Step 5: Creating Data Transformations

The secret to a successful data migration is really no secret at all: if you have “clean” data (defined as data that can be imported as-is into the Akamai user profile store) then the data migration process should go pretty smoothly. For example, suppose you have a custom attribute (newsletterSubscriber) that’s been configured with the Boolean datatype; as a Boolean, it can only accept the case-insensitive values true or false. If your datafile looks like the following, you shouldn’t have any problems, at least not with the newsletterSubscriber attribute:

givenName,familyName,newsletterSubscriber
Bob,Jones,True

If the user profile store is expecting true/false values and you provide true/false values, then you should be in pretty good shape. Suppose that your legacy system gives you the option of exporting a Boolean file as: 1) the value True or False; or, 2) the value 1 or 0. Trust us: you’ll make your data migration life much easier if you export Boolean values as True or False.

But what if you don’t have much say in how your legacy system exports data? In that case, you could end up with a datafile that uses the values 1 and 0 instead of the values true and false:

givenName,familyName,newsletterSubscriber
Bob,Jones,1
Karim,Nafir,1
Maria,Fuentes,0
Toni,Ng,0
August,Springer,1
Terrance,O’Reilly,1
Barry,Alvarez,0

Is that a problem? Yes, it is. In fact, the preceding datafile can’t be imported into the user profile store, period.

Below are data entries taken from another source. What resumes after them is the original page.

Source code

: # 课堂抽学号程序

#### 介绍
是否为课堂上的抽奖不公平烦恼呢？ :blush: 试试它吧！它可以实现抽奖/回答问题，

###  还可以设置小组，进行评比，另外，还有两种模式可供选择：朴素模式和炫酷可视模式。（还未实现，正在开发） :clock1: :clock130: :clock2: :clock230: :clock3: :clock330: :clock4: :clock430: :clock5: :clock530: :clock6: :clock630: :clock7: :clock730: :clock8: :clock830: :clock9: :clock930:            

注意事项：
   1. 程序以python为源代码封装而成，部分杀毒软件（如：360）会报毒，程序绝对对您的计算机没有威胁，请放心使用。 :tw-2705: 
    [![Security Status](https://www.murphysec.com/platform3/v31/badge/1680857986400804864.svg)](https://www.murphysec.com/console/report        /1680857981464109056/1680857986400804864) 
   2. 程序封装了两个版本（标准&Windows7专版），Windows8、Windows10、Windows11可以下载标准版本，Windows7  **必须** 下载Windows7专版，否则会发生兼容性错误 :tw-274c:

Instead, the migration process is going to crash and burn when it tries to copy the values 1 and 0 to the Boolean attribute newsletterSubscriber:

batch,line,error
1,2,/newsletterSubscriber must be a boolean value
1,3,/newsletterSubscriber must be a boolean value
1,4,/newsletterSubscriber must be a boolean value

Once again, that leaves you with three choices:

  • Take newsletterSubscriber out of the datafile, and make your users resubscribe.
  • Write a script or a macro or something that can change all the values in the datafile. This approach will work, although, if you have millions of records, that’s a lot of data that must be processed.
  • Use a dataload data transformation.

A data transformation is exactly what the name implies: it transforms the data in your datafile. In this case, that means that, each time it encounters the newsletterSubscriber attribute, it’s going to convert the value 1 to true and the value 0 to false. Furthermore, these transformations happen on the fly, meaning that you don’t have to write a script that can read, process, and save millions of records. In fact, the datafile itself will not be changed at all. Instead, dataload.py will read the first record and then, when it encounters the newsletterSubscriber attribute, hand that value off to the data transformation. The data transformation will convert the 1 to True (or the 0 to False) and hand the converted data back to dataload.py. The script then writes the record, and the converted data to the user profile store (and not to the CSV file).

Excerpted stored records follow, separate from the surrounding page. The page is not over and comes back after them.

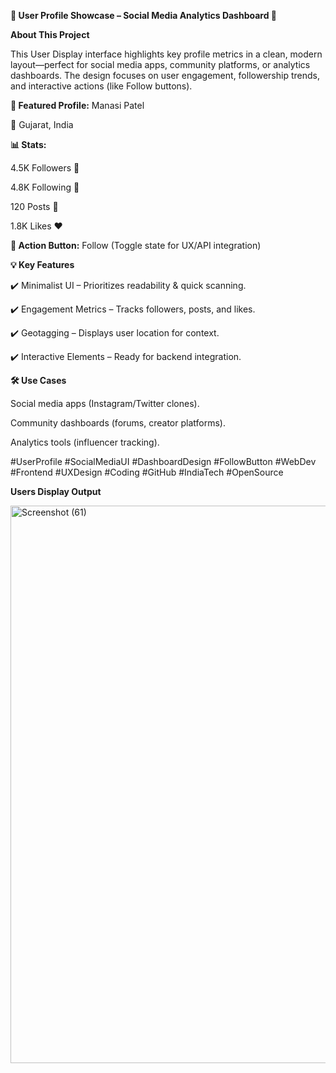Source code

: **🌟 User Profile Showcase – Social Media Analytics Dashboard 🚀**

**About This Project**

This User Display interface highlights key profile metrics in a clean, modern layout—perfect for social media apps, community platforms, or analytics dashboards. The design focuses on user engagement, followership trends, and interactive actions (like Follow buttons).

**👤 Featured Profile:** Manasi Patel

📍 Gujarat, India

**📊 Stats:**

4.5K Followers 👥

4.8K Following 🔄

120 Posts 📸

1.8K Likes ❤️

**🔘 Action Button:** Follow (Toggle state for UX/API integration)

**💡 Key Features**

✔️ Minimalist UI – Prioritizes readability & quick scanning.

✔️ Engagement Metrics – Tracks followers, posts, and likes.

✔️ Geotagging – Displays user location for context.

✔️ Interactive Elements – Ready for backend integration.

**🛠️ Use Cases**

Social media apps (Instagram/Twitter clones).

Community dashboards (forums, creator platforms).

Analytics tools (influencer tracking).

#UserProfile #SocialMediaUI #DashboardDesign #FollowButton #WebDev #Frontend #UXDesign #Coding #GitHub #IndiaTech #OpenSource

**Users Display Output**

<img width="1920" height="892" alt="Screenshot (61)" src="https://github.com/user-attachments/assets/a1e4032e-30be-4764-bf26-888d64e773e7" />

Data transformations are carried out using a second Python script: transformations.py. In transformations.py, individual data transformations are constructed as Python functions. For example:

def transform_password(value):
       if not value:
       return None
   try:
       formated_json = json.loads(value)
   except ValueError:
       return value
   return formated_json

Transformations.py comes with several predefined functions, including:

transform_password

This function turns the password definition into an object that specifies the type of hashing algorithm used. See Transforming Passwords for more information.

transform_date

Transforms dates entered using the standard US date format – e.g., 12/19/1989 – to the format used with user profiles: 1989-12-19. By default, this transformation is used with the birthday attribute:

reader.add_transformation("birthday", transform_date)

This has at least two implications for you. First, if you use the birthday attribute then, by default, this transformation is applied. That’s fine as long as your datafile uses birthdays like 12/19/1989. But what if your datafile doesn’t use that format; for example, what if it already uses the prescribed 1989-12-19 date format? In that case, your data migration will fail with an error message similar to the following:

File "/Users/greg/test/transformations.py", line 38, in transform_date
raise ValueError("Could not parse date: {}".format(value))
ValueError: Could not parse date: 1989-12-19

If you’re using the 1989-12-19 format in your datafile you can fix this problem by commenting out the call to the transformations.py (at least for the birthday attribute):

# reader.add_transformation("birthday", transform_date)

If you’re using a completely different format (such as the European 19/12/1989 format) then you’ll need to modify transform_date or create a new date transformation function. In many cases, this will be easy: you’ll only have to modify the input formats. For example (and without explaining the details of the Python code), this modified function transforms dates that use the Day/Month/Year format:

if not value:
       return
    input_formats = (
        "%d/%m/%Y",
    )
    for try_format in input_formats:
       try:
           parsed_time =  time.strptime(value.upper(),
                try_format)
           return time.strftime("%Y-%m-%d %H:%M:%S",
            parsed_time)
       except ValueError:
           pass
   raise ValueError("Could not parse date: {}".format(value))

transform_plural

This function takes a JSON-formatted string and converts the value into a Python object that can be used to populate a plural attribute. See Transforming Plurals for more information.

transform_boolean

Transforms a field into a Boolean value (either True or False). By default, transform_boolean first converts a field to all lowercase letters (for example, it converts TRUE to true). The function then looks for true, t, or 1 and, if found, converts the value to True. If it finds false, f, or 0, it converts the value to False.

But what if your legacy field is a yes/no field? Is there any way to modify this function to transforms yesses and nos?

You bet there is:

def transform_boolean(value):
    """
    Transform boolean values that are blank into NULL so that they are not
    imported as empty strings.
    """
    if value.lower in ("true", "t", "1", "yes"):
        return True
    elif value.lower in ("false", "f", "0", "no"):
        return False
    else:
        return None

In the preceding function, we added yes to the list of values that should be converted to True and no to the list of values that should be converted to False. And what if, instead of a yes/no field, your legacy system used an alligator/crocodile field. Well, that would be weird, but you could easily transform an alligator/crocodile field to its Boolean equivalent:

def transform_boolean(value):
    """
    Transform boolean values that are blank into NULL so that they are not
    imported as empty strings.
    """
    if value.lower in ("true", "t", "1", "alligator"):
        return True
    elif value.lower in ("false", "f", "0", "crocodile"):
        return False
    else:
        return None